The plot above shows that the maximum likelihood estimate of B and d obtained above (marked with an X) falls within the joint distribution of the two parameters as expected. However, while the distribution of d covers almost all the possible range of values [0.0, 0.5], we have better evidence that B takes values below B < 2 which can be considered a low value in agreement with previous estimates of this parameter in wild populations (O’Grady et al. 2006). In addition, we observe a linear association between B and d, suggesting that if the actual purging coefficient estimated in the population were below the assumed maximum likelihood estimate of 0.22, the inbreeding load estimate would also be lower, indicating in all cases that generally the inbreeding load is expected to be largely purged in this population, and that fitness depression will be much lower than expected disregarding purging.

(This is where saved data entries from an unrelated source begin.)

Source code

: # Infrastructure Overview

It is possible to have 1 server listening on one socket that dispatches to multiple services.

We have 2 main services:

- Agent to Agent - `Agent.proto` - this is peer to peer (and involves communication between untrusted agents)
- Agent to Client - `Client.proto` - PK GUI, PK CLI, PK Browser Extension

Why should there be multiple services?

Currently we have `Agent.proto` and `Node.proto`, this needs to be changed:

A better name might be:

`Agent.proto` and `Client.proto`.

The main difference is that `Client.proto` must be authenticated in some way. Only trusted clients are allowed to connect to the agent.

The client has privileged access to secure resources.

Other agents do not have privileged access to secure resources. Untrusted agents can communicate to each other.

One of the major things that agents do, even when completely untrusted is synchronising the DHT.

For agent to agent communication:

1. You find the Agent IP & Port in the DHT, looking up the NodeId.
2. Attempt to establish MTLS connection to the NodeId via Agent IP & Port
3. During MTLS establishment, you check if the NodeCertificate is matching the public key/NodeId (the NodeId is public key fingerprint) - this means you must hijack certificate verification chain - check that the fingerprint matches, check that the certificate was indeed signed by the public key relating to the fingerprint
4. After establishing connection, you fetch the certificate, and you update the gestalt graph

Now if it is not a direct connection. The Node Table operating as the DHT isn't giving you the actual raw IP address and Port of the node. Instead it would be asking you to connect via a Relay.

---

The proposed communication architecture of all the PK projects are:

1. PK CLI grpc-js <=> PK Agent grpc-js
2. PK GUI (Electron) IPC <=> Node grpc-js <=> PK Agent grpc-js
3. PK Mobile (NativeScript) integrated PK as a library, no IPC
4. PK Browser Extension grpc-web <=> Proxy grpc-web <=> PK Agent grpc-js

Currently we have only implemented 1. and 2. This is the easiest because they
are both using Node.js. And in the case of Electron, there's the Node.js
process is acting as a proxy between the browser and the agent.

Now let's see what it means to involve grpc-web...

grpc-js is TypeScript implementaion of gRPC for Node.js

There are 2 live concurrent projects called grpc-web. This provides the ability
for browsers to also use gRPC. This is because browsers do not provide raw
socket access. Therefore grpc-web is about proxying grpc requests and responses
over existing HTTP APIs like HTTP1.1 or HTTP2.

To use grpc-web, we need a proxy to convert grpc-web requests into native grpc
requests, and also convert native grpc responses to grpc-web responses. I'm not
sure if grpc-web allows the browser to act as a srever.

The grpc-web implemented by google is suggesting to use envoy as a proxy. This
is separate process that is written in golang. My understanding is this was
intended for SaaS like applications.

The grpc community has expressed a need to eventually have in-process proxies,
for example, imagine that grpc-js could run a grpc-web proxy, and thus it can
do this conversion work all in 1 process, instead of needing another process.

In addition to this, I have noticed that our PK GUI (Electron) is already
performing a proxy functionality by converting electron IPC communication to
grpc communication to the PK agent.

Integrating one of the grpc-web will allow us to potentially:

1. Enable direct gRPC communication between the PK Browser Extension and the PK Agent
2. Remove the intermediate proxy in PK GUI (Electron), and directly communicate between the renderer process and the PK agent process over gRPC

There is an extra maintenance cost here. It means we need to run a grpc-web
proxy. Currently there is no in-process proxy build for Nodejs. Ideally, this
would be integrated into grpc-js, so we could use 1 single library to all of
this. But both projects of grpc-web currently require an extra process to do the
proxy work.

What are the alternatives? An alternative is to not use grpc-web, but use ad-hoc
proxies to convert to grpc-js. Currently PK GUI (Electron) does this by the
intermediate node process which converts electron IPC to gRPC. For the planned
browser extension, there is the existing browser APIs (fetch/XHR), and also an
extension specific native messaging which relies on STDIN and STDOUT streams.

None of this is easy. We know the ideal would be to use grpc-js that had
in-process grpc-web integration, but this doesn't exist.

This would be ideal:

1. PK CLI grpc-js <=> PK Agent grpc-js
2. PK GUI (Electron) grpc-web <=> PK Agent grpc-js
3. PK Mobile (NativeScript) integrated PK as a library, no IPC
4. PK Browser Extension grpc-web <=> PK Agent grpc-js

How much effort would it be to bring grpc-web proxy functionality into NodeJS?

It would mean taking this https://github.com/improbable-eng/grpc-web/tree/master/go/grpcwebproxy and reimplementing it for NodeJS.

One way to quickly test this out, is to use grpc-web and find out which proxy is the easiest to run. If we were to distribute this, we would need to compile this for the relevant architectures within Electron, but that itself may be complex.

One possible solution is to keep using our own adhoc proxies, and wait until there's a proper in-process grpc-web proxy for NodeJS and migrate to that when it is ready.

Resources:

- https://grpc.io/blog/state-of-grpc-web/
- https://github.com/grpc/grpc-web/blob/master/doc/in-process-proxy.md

We have used Morton et al (1956) model to compute predictions on the expected fitness conditional to estimates of the inbreeding load and purged inbreeding (and the purging coefficient). Below a plot is shown assuming B = 1, Ne = 50 and fitness in the base population Wt = 0 = 1. The black line represent the classical prediction of inbreeding depression based on F increase, and the red one is a prediction using g(d = 0.10) for illustrative purposes.
w0 <- 1
B <- 1
data.frame(t = 0:50) %>%
dplyr::rowwise() %>%
dplyr::mutate(Fi = exp_F(Ne = 50, t),
g = exp_g(Ne = 50, t, d = 0.10),
exp_WF = w0*exp(-B*Fi),
exp_Wg = w0*exp(-B*g)) %>%
tidyr::pivot_longer(cols = c(exp_WF, exp_Wg), names_to = "Model", values_to = "Ew") %>%
ggplot(aes(x = t, y = Ew, color = Model)) +
geom_line(size = 2) +
scale_x_continuous("Generations (t)") +
scale_y_continuous("Expected fitness [E(w)]", limits = c(0.5, 1)) +
scale_color_manual(labels = c("F-based", "g-based"), values = c("black", "red")) +
theme(legend.position = "bottom")
It is remarkable that even small d estimates result in expectations of important fitness recovery. Hence, the importance of considering genetic purging theory in problems related to evolutionary biology and conservation.